Editor's note: Paul Moses, professor of journalism at Brooklyn College and the CUNY Graduate School of Journalism, is the author of "The Saint and the Sultan: The Crusades, Islam and Francis of Assisi's Mission of Peace" (Doubleday, 2009).
New York (CNN) -- Speaking hours after a terrorist attack killed 21 people in a Coptic church in Alexandria, Egypt, Pope Benedict XVI announced that he would hold an interreligious meeting in October in Assisi, Italy, to discuss with other religious leaders how religion can promote world peace.
It would mark the 25th anniversary of the World Day of Prayer for Peace that Pope John Paul II held there on October 26, 1986. The choice of Assisi, a town in Central Italy, as the venue is certainly not for its access to an airport: It is chosen as the home town of St. Francis, the beloved Christian saint whose generosity of spirit and constant striving for peace are exemplified in a remarkably amicable encounter he had with Egypt's Sultan Malik al-Kamil in the midst of the Fifth Crusade in 1219.
With Francis' example beginning to inspire Christians in interreligious dialogue, it's time to say that Sultan al-Kamil, too, can be a model.
It is not clear yet who is responsible for the horrific bombing in Alexandria, which followed threats from an al Qaeda-linked group in Iraq. What is clear is that Sultan al-Kamil provides an example of Muslim respect for Christian holiness.
Sultan al-Kamil, nephew of the great Muslim warrior Salah al-Din Yusuf ibn Ayyub, or Saladin, led Egypt for some 40 years as viceroy and sultan. He thrived during a difficult period marked by famine and attacks by the Mongols from the east and the crusaders from the west.

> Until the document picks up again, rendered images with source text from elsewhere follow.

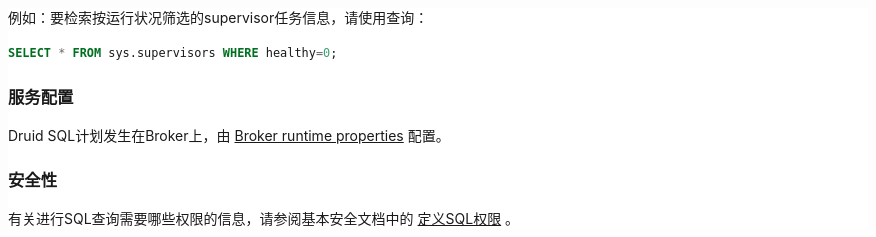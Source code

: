 例如：要检索按运行状况筛选的supervisor任务信息，请使用查询：

```sql
SELECT * FROM sys.supervisors WHERE healthy=0;
```

### 服务配置

Druid SQL计划发生在Broker上，由 [Broker runtime properties](../configuration/human-readable-byte.md#broker) 配置。

### 安全性

有关进行SQL查询需要哪些权限的信息，请参阅基本安全文档中的 [定义SQL权限](../configuration/core-ext/druid-basic-security.md) 。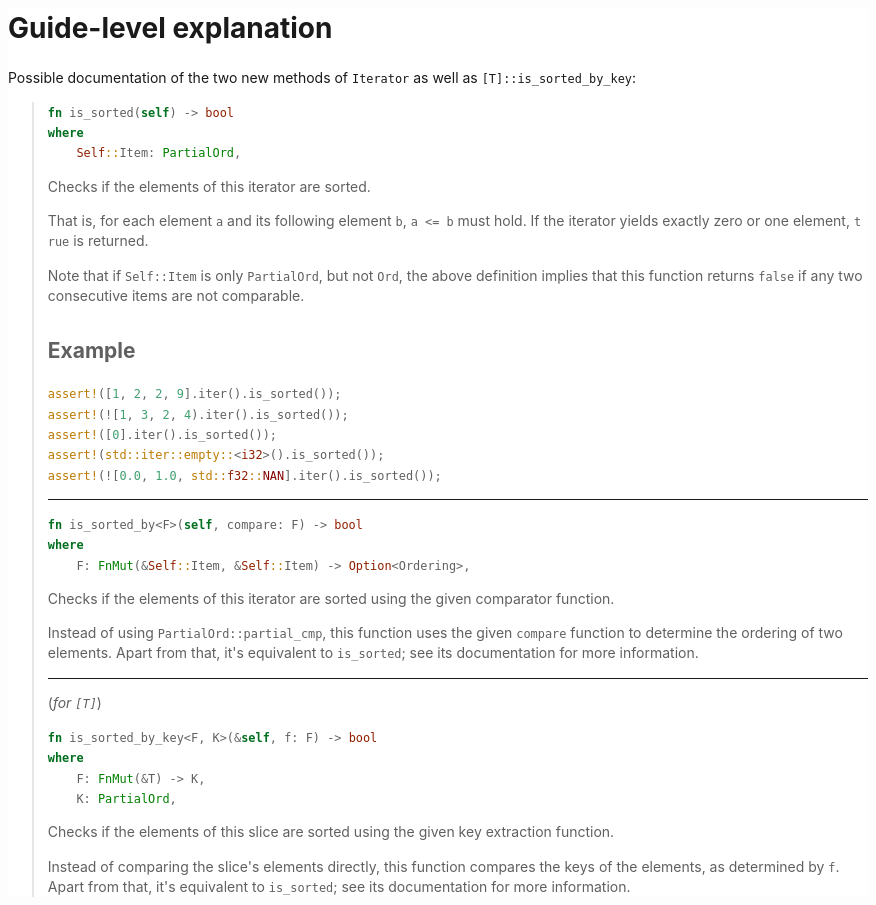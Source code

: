 

# Guide-level explanation
[guide-level-explanation]: #guide-level-explanation

Possible documentation of the two new methods of `Iterator` as well as
`[T]::is_sorted_by_key`:

> ```rust
> fn is_sorted(self) -> bool
> where
>     Self::Item: PartialOrd,
> ```
> Checks if the elements of this iterator are sorted.
>
> That is, for each element `a` and its following element `b`, `a <= b`
> must hold. If the iterator yields exactly zero or one element, `true`
> is returned.
>
> Note that if `Self::Item` is only `PartialOrd`, but not `Ord`, the above
> definition implies that this function returns `false` if any two
> consecutive items are not comparable.
>
> ## Example
>
> ```rust
> assert!([1, 2, 2, 9].iter().is_sorted());
> assert!(![1, 3, 2, 4).iter().is_sorted());
> assert!([0].iter().is_sorted());
> assert!(std::iter::empty::<i32>().is_sorted());
> assert!(![0.0, 1.0, std::f32::NAN].iter().is_sorted());
> ```
> ---
>
> ```rust
> fn is_sorted_by<F>(self, compare: F) -> bool
> where
>     F: FnMut(&Self::Item, &Self::Item) -> Option<Ordering>,
> ```
> Checks if the elements of this iterator are sorted using the given
> comparator function.
>
> Instead of using `PartialOrd::partial_cmp`, this function uses the given
> `compare` function to determine the ordering of two elements. Apart from
> that, it's equivalent to `is_sorted`; see its documentation for more
> information.
>
> ---
>
> (*for `[T]`*)
>
> ```rust
> fn is_sorted_by_key<F, K>(&self, f: F) -> bool
> where
>     F: FnMut(&T) -> K,
>     K: PartialOrd,
> ```
> Checks if the elements of this slice are sorted using the given
> key extraction function.
>
> Instead of comparing the slice's elements directly, this function
> compares the keys of the elements, as determined by `f`. Apart from
> that, it's equivalent to `is_sorted`; see its documentation for more
> information.
>

[summary]: #summary
[motivation]: #motivation
[reference-level-explanation]: #reference-level-explanation
[drawbacks]: #drawbacks
[alternatives]: #alternatives
[unresolved]: #unresolved-questions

When Francis crossed enemy lines to reach the sultan's camp near the Nile during the summer of 1219, the sultan had every reason to dismiss a man who wanted to preach his enemy's faith. But he allowed the friar to remain for several days of discussions.
The sultan's conduct reflected traditional Muslim respect for holy Christian monks -- a tradition that goes back to the Prophet Mohammed, who met Christian monks. It is said that some of the monks were among the first to recognize in him the potential to be a prophet. The Quran speaks affectionately of Christian monks, saying their eyes brim with tears at the recognition of God's truth.
Medieval accounts from the Coptic Church, the ancient church of Egypt, praise Sultan al-Kamil for his tolerance. He ruled in Coptic Christians' favor when a dispute broke out about whether to build a church or mosque on a Cairo site. Coptic Christians paraded happily in the streets of Cairo on another occasion when he favored them in a dispute over possession of gold vessels and other treasures discovered during the construction of a well in a monastery.
He also dealt wisely with Coptic Christians when called to decide a controversy within their church over who would become the patriarch. And when he defeated the invading Christian army in the Fifth Crusade, he shocked the starving crusaders by feeding them and assuring their transport home. At the same time, he was a loyal Sunni Muslim who built religious schools and a beautiful domed memorial to one of Islam's great scholars, Iman al-Shafi'i.
While I was writing a book about the encounter between the saint and the sultan, I started out with the usual journalistic skepticism about someone as powerful as the sultan. He won me over as I researched his life; I came to realize Sultan al-Kamil was a statesman whose wise actions were closely informed by his religious faith.
On one occasion, I took a few hours from my research in Cairo to speak to a group of students at a Christian girls' school. Although Egyptian schoolchildren have thousands of years of history to study, these students immediately recognized the sultan when I spoke about him, viewing him as a leader who was both kind and strong.
When world religious leaders gather in the hometown of Francis of Assisi this October to discuss how religion can be a tool for peace, they would do well to point to the example of the Muslim leader who was willing to hear him.
The opinions expressed in this commentary are solely those of Paul Moses.